When you finished implementing the .netrc file, continue with the tutorial below

Import necessary libraries

import xarray as xr
import earthaccess
import numpy as np
import pandas as pd
import os, glob

Download data to your local machine using earthaccess library

Earthaccess library streamlines your downloading, slicing, and searching for granules easier than ever. For cloud-hosted datasets (which is what this tutorial best works with), we choose to download granules to the local machine instead of streaming them to the working Python scripts as some users may not be physically available in the us-west region for streaming to be effective. Local downloading may result in heavy file sizes, but is consistent, and we am also providing some tweaks to save as much as you can, especially if your research interest area requires a long temporal range and does not cover globally.

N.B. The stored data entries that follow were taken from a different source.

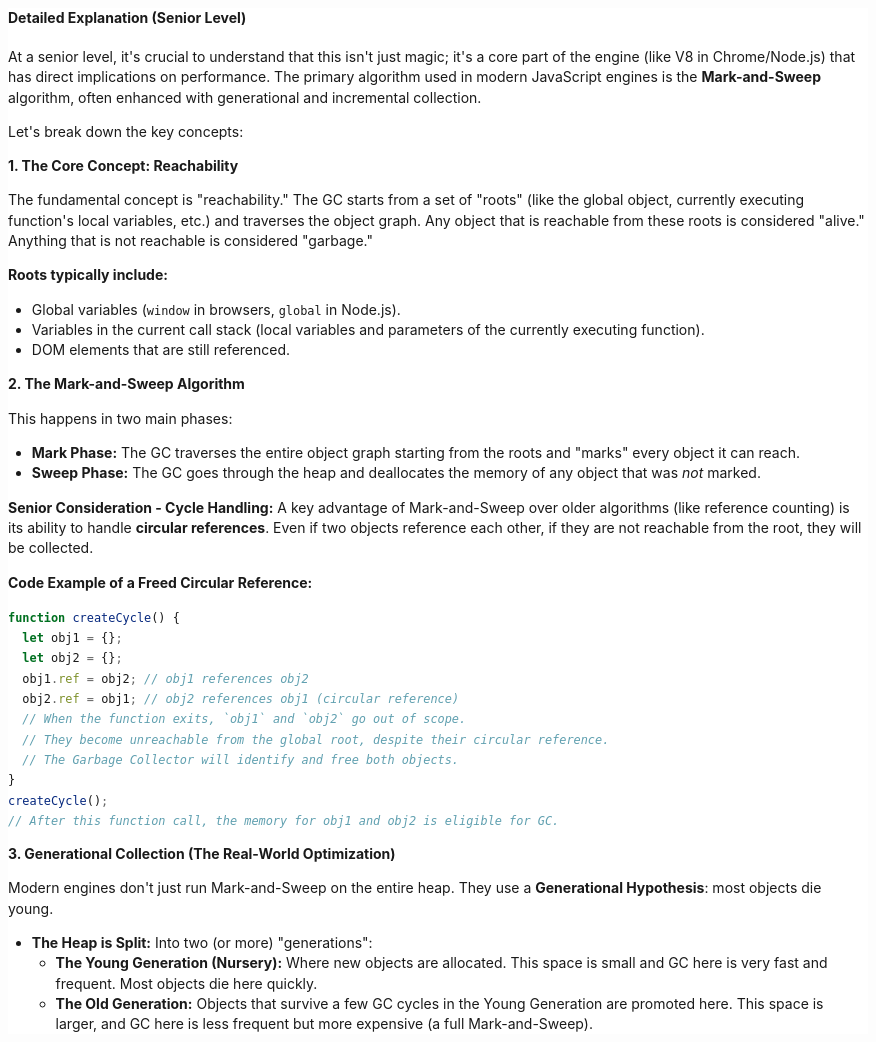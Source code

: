 
#### Detailed Explanation (Senior Level)

At a senior level, it's crucial to understand that this isn't just magic; it's a core part of the engine (like V8 in Chrome/Node.js) that has direct implications on performance. The primary algorithm used in modern JavaScript engines is the **Mark-and-Sweep** algorithm, often enhanced with generational and incremental collection.

Let's break down the key concepts:

**1. The Core Concept: Reachability**

The fundamental concept is "reachability." The GC starts from a set of "roots" (like the global object, currently executing function's local variables, etc.) and traverses the object graph. Any object that is reachable from these roots is considered "alive." Anything that is not reachable is considered "garbage."

**Roots typically include:**
*   Global variables (`window` in browsers, `global` in Node.js).
*   Variables in the current call stack (local variables and parameters of the currently executing function).
*   DOM elements that are still referenced.

**2. The Mark-and-Sweep Algorithm**

This happens in two main phases:

*   **Mark Phase:** The GC traverses the entire object graph starting from the roots and "marks" every object it can reach.
*   **Sweep Phase:** The GC goes through the heap and deallocates the memory of any object that was *not* marked.

**Senior Consideration - Cycle Handling:** A key advantage of Mark-and-Sweep over older algorithms (like reference counting) is its ability to handle **circular references**. Even if two objects reference each other, if they are not reachable from the root, they will be collected.

**Code Example of a Freed Circular Reference:**
```javascript
function createCycle() {
  let obj1 = {};
  let obj2 = {};
  obj1.ref = obj2; // obj1 references obj2
  obj2.ref = obj1; // obj2 references obj1 (circular reference)
  // When the function exits, `obj1` and `obj2` go out of scope.
  // They become unreachable from the global root, despite their circular reference.
  // The Garbage Collector will identify and free both objects.
}
createCycle();
// After this function call, the memory for obj1 and obj2 is eligible for GC.
```

**3. Generational Collection (The Real-World Optimization)**

Modern engines don't just run Mark-and-Sweep on the entire heap. They use a **Generational Hypothesis**: most objects die young.

*   **The Heap is Split:** Into two (or more) "generations":
    *   **The Young Generation (Nursery):** Where new objects are allocated. This space is small and GC here is very fast and frequent. Most objects die here quickly.
    *   **The Old Generation:** Objects that survive a few GC cycles in the Young Generation are promoted here. This space is larger, and GC here is less frequent but more expensive (a full Mark-and-Sweep).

# Log in using .netrc file
auth = earthaccess.login(strategy="netrc")
We are already authenticated with NASA EDL

Streaming granules

# EarthAccess's approach to collecting granules
results = earthaccess.search_data(
    short_name='MUR-JPL-L4-GLOB-v4.1',
    cloud_hosted=True,
    bounding_box = (60, 5, 80, 25),
    temporal=("2003-01-01", "2003-02-28")
)
Granules found: 59
files = earthaccess.open(results) # s3
 Opening 59 granules, approx size: 0.0 GB
ds = xr.open_mfdataset(files)
ds
<xarray.Dataset>
Dimensions:           (time: 59, lat: 17999, lon: 36000)
Coordinates:
  * time              (time) datetime64[ns] 2003-01-01T09:00:00 ... 2003-02-2...
  * lat               (lat) float32 -89.99 -89.98 -89.97 ... 89.97 89.98 89.99
  * lon               (lon) float32 -180.0 -180.0 -180.0 ... 180.0 180.0 180.0
Data variables:
    analysed_sst      (time, lat, lon) float32 dask.array<chunksize=(1, 17999, 36000), meta=np.ndarray>
    analysis_error    (time, lat, lon) float32 dask.array<chunksize=(1, 17999, 36000), meta=np.ndarray>
    mask              (time, lat, lon) float32 dask.array<chunksize=(1, 17999, 36000), meta=np.ndarray>
    sea_ice_fraction  (time, lat, lon) float32 dask.array<chunksize=(1, 17999, 36000), meta=np.ndarray>
Attributes: (12/47)
    Conventions:                CF-1.5
    title:                      Daily MUR SST, Final product
    summary:                    A merged, multi-sensor L4 Foundation SST anal...
    references:                 http://podaac.jpl.nasa.gov/Multi-scale_Ultra-...
    institution:                Jet Propulsion Laboratory
    history:                    created at nominal 4-day latency; replaced nr...
    ...                         ...
    project:                    NASA Making Earth Science Data Records for Us...
    publisher_name:             GHRSST Project Office
    publisher_url:              http://www.ghrsst.org
    publisher_email:            ghrsst-po@nceo.ac.uk
    processing_level:           L4
    cdm_data_type:              grid
ds.sel(lat=slice(5, 25), lon=slice(60, 80))
<xarray.Dataset>
Dimensions:           (time: 59, lat: 2001, lon: 2001)
Coordinates:
  * time              (time) datetime64[ns] 2003-01-01T09:00:00 ... 2003-02-2...
  * lat               (lat) float32 5.0 5.01 5.02 5.03 ... 24.98 24.99 25.0
  * lon               (lon) float32 60.0 60.01 60.02 60.03 ... 79.98 79.99 80.0
Data variables:
    analysed_sst      (time, lat, lon) float32 dask.array<chunksize=(1, 2001, 2001), meta=np.ndarray>
    analysis_error    (time, lat, lon) float32 dask.array<chunksize=(1, 2001, 2001), meta=np.ndarray>
    mask              (time, lat, lon) float32 dask.array<chunksize=(1, 2001, 2001), meta=np.ndarray>
    sea_ice_fraction  (time, lat, lon) float32 dask.array<chunksize=(1, 2001, 2001), meta=np.ndarray>
Attributes: (12/47)
    Conventions:                CF-1.5
    title:                      Daily MUR SST, Final product
    summary:                    A merged, multi-sensor L4 Foundation SST anal...
    references:                 http://podaac.jpl.nasa.gov/Multi-scale_Ultra-...
    institution:                Jet Propulsion Laboratory
    history:                    created at nominal 4-day latency; replaced nr...
    ...                         ...
    project:                    NASA Making Earth Science Data Records for Us...
    publisher_name:             GHRSST Project Office
    publisher_url:              http://www.ghrsst.org
    publisher_email:            ghrsst-po@nceo.ac.uk
    processing_level:           L4
    cdm_data_type:              grid

Download granules for an extended period of time

Since you cannot slice data spatially, downloading granules is going to take up a lot of disk space if you only need data within a small bounding box. For our task, we wrote a simple function to slice data and wrote it into a new file.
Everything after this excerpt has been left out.